PENDAHULUAN
1.1 Latar Belakang
Fraktur adalah patah tulang, biasanya disebabkan oleh trauma atau tenaga
fisik dan sudut dari tenaga tersebut, keadaan dari tulang itu sendiri dan jaringan
lunak di sekitar tulang akan menentukan apakah fraktur yang terjadi itu lengkap,
tidak lengkap. Patah tulang adalah terputusnya hubungan normal suatu tulang atau
tulang rawan yang disebabkan oleh kekerasan. Fraktur dibagi menjadi fraktur
terbuka dan fraktur tertutup. Tertutup bila tidak terdapat hubungan antara fragmen
tulang dengan dunia luar. Terbuka bila terdapat hubungan antara fragmen tulang
dengan dunia luar oleh karena perlukaan di kulit. Pada reduksi terbuka fiksasi
interna fragmen tulang dipertahankan dengan pin, sekrup, pelat, paku. Namun
pembedahan memungkinkan terjadinya infeksi, pembedahan itu sendiri
merupakan trauma pada jaringan lunak dan struktur yang sebelumnya tidak
mengalami cidera mungkin akan terpotong atau mengalami kerusakan selama
tindakan operasi. Pembedahan yang dilakukan pada tulang, otot dan sendi dapat
mengakibatkan nyeri yang hebat.
1
1.3 Tujuan
1. Untuk mengetahui pengertian fraktur tibia dextra
2. Untuk mengetahui etiologi fraktur tibia dextra
3. Untuk mengetahui patofisiologi fraktur tibia dextra
4. Untuk mengetahui pengobatan fraktur tibia dextra
5. Untuk mengetahui klasifikasi fraktur tibia dextra
6. Untuk mengetahui menifestasi fraktur tibia dextra
7. Untuk mengetahui pemeriksaan penunjang fraktur tibia dextra
8. Untuk mengetahui komplikasi fraktur tibia dextra
9. Untuk mengetahui penatalaksanaan fraktur tibia dextra
10. Untuk mengetahui asuhan keperawtan fraktur tibia dextra
2
BAB II
LANDASAN TEORI
2.1 Pengertian
Fraktur atau patah tulang adalah terputusnya kontinuitas jaringan tulang
dan atau tulang rawan yang umumnya disebabkan oleh rudapaksa
(Syamsuhidayat. 2004: 840).
Fraktur adalah terputusnya kontinuitas tulang dan ditentukan sesuai jenis
dan luasnya. (Brunner & Suddarth. 2001 : 2357).
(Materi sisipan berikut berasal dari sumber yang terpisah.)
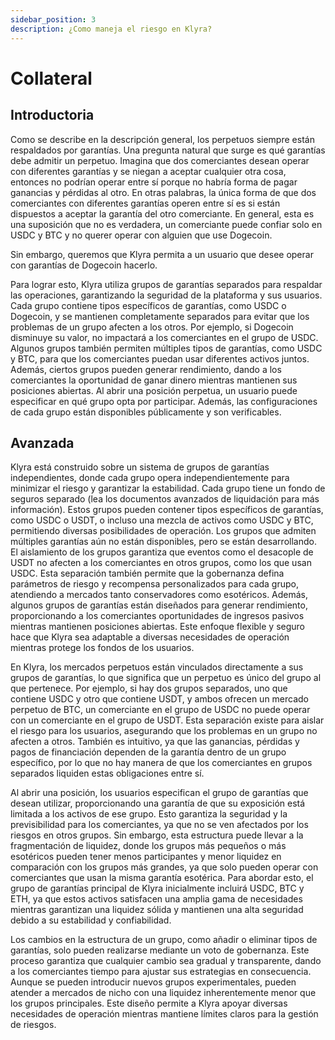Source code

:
 ```yaml
---
sidebar_position: 3
description: ¿Como maneja el riesgo en Klyra?
---
```


# Collateral

## Introductoria
Como se describe en la descripción general, los perpetuos siempre están respaldados por garantías. Una pregunta natural que surge es qué garantías debe admitir un perpetuo. Imagina que dos comerciantes desean operar con diferentes garantías y se niegan a aceptar cualquier otra cosa, entonces no podrían operar entre sí porque no habría forma de pagar ganancias y pérdidas al otro. En otras palabras, la única forma de que dos comerciantes con diferentes garantías operen entre sí es si están dispuestos a aceptar la garantía del otro comerciante. En general, esta es una suposición que no es verdadera, un comerciante puede confiar solo en USDC y BTC y no querer operar con alguien que use Dogecoin.

Sin embargo, queremos que Klyra permita a un usuario que desee operar con garantías de Dogecoin hacerlo.

Para lograr esto, Klyra utiliza grupos de garantías separados para respaldar las operaciones, garantizando la seguridad de la plataforma y sus usuarios. Cada grupo contiene tipos específicos de garantías, como USDC o Dogecoin, y se mantienen completamente separados para evitar que los problemas de un grupo afecten a los otros. Por ejemplo, si Dogecoin disminuye su valor, no impactará a los comerciantes en el grupo de USDC. Algunos grupos también permiten múltiples tipos de garantías, como USDC y BTC, para que los comerciantes puedan usar diferentes activos juntos. Además, ciertos grupos pueden generar rendimiento, dando a los comerciantes la oportunidad de ganar dinero mientras mantienen sus posiciones abiertas. Al abrir una posición perpetua, un usuario puede especificar en qué grupo opta por participar. Además, las configuraciones de cada grupo están disponibles públicamente y son verificables.

## Avanzada
Klyra está construido sobre un sistema de grupos de garantías independientes, donde cada grupo opera independientemente para minimizar el riesgo y garantizar la estabilidad. Cada grupo tiene un fondo de seguros separado (lea los documentos avanzados de liquidación para más información). Estos grupos pueden contener tipos específicos de garantías, como USDC o USDT, o incluso una mezcla de activos como USDC y BTC, permitiendo diversas posibilidades de operación. Los grupos que admiten múltiples garantías aún no están disponibles, pero se están desarrollando. El aislamiento de los grupos garantiza que eventos como el desacople de USDT no afecten a los comerciantes en otros grupos, como los que usan USDC. Esta separación también permite que la gobernanza defina parámetros de riesgo y recompensa personalizados para cada grupo, atendiendo a mercados tanto conservadores como esotéricos. Además, algunos grupos de garantías están diseñados para generar rendimiento, proporcionando a los comerciantes oportunidades de ingresos pasivos mientras mantienen posiciones abiertas. Este enfoque flexible y seguro hace que Klyra sea adaptable a diversas necesidades de operación mientras protege los fondos de los usuarios.

En Klyra, los mercados perpetuos están vinculados directamente a sus grupos de garantías, lo que significa que un perpetuo es único del grupo al que pertenece. Por ejemplo, si hay dos grupos separados, uno que contiene USDC y otro que contiene USDT, y ambos ofrecen un mercado perpetuo de BTC, un comerciante en el grupo de USDC no puede operar con un comerciante en el grupo de USDT. Esta separación existe para aislar el riesgo para los usuarios, asegurando que los problemas en un grupo no afecten a otros. También es intuitivo, ya que las ganancias, pérdidas y pagos de financiación dependen de la garantía dentro de un grupo específico, por lo que no hay manera de que los comerciantes en grupos separados liquiden estas obligaciones entre sí.

Al abrir una posición, los usuarios especifican el grupo de garantías que desean utilizar, proporcionando una garantía de que su exposición está limitada a los activos de ese grupo. Esto garantiza la seguridad y la previsibilidad para los comerciantes, ya que no se ven afectados por los riesgos en otros grupos. Sin embargo, esta estructura puede llevar a la fragmentación de liquidez, donde los grupos más pequeños o más esotéricos pueden tener menos participantes y menor liquidez en comparación con los grupos más grandes, ya que solo pueden operar con comerciantes que usan la misma garantía esotérica. Para abordar esto, el grupo de garantías principal de Klyra inicialmente incluirá USDC, BTC y ETH, ya que estos activos satisfacen una amplia gama de necesidades mientras garantizan una liquidez sólida y mantienen una alta seguridad debido a su estabilidad y confiabilidad.

Los cambios en la estructura de un grupo, como añadir o eliminar tipos de garantías, solo pueden realizarse mediante un voto de gobernanza. Este proceso garantiza que cualquier cambio sea gradual y transparente, dando a los comerciantes tiempo para ajustar sus estrategias en consecuencia. Aunque se pueden introducir nuevos grupos experimentales, pueden atender a mercados de nicho con una liquidez inherentemente menor que los grupos principales. Este diseño permite a Klyra apoyar diversas necesidades de operación mientras mantiene límites claros para la gestión de riesgos.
Fraktur adalah terputusnya hubungan atau kontinuitas tulang karena stress pada
tulang yang berlebihan (Luckmann and Sorensens, 1993 : 1915).
Fraktur adalah patah tulang, biasanya disebabkan oleh trauma atau tenaga
fisik kekuatan dan sudut dari tenaga tersebut, keadaan tulang itu sendiri, dan
jaringan lunak disekitar tulang akan menentukan apakah fraktur yang terjadi itu
lengkap atau tidak lengkap. (Price and Wilson, 1995 : 1183).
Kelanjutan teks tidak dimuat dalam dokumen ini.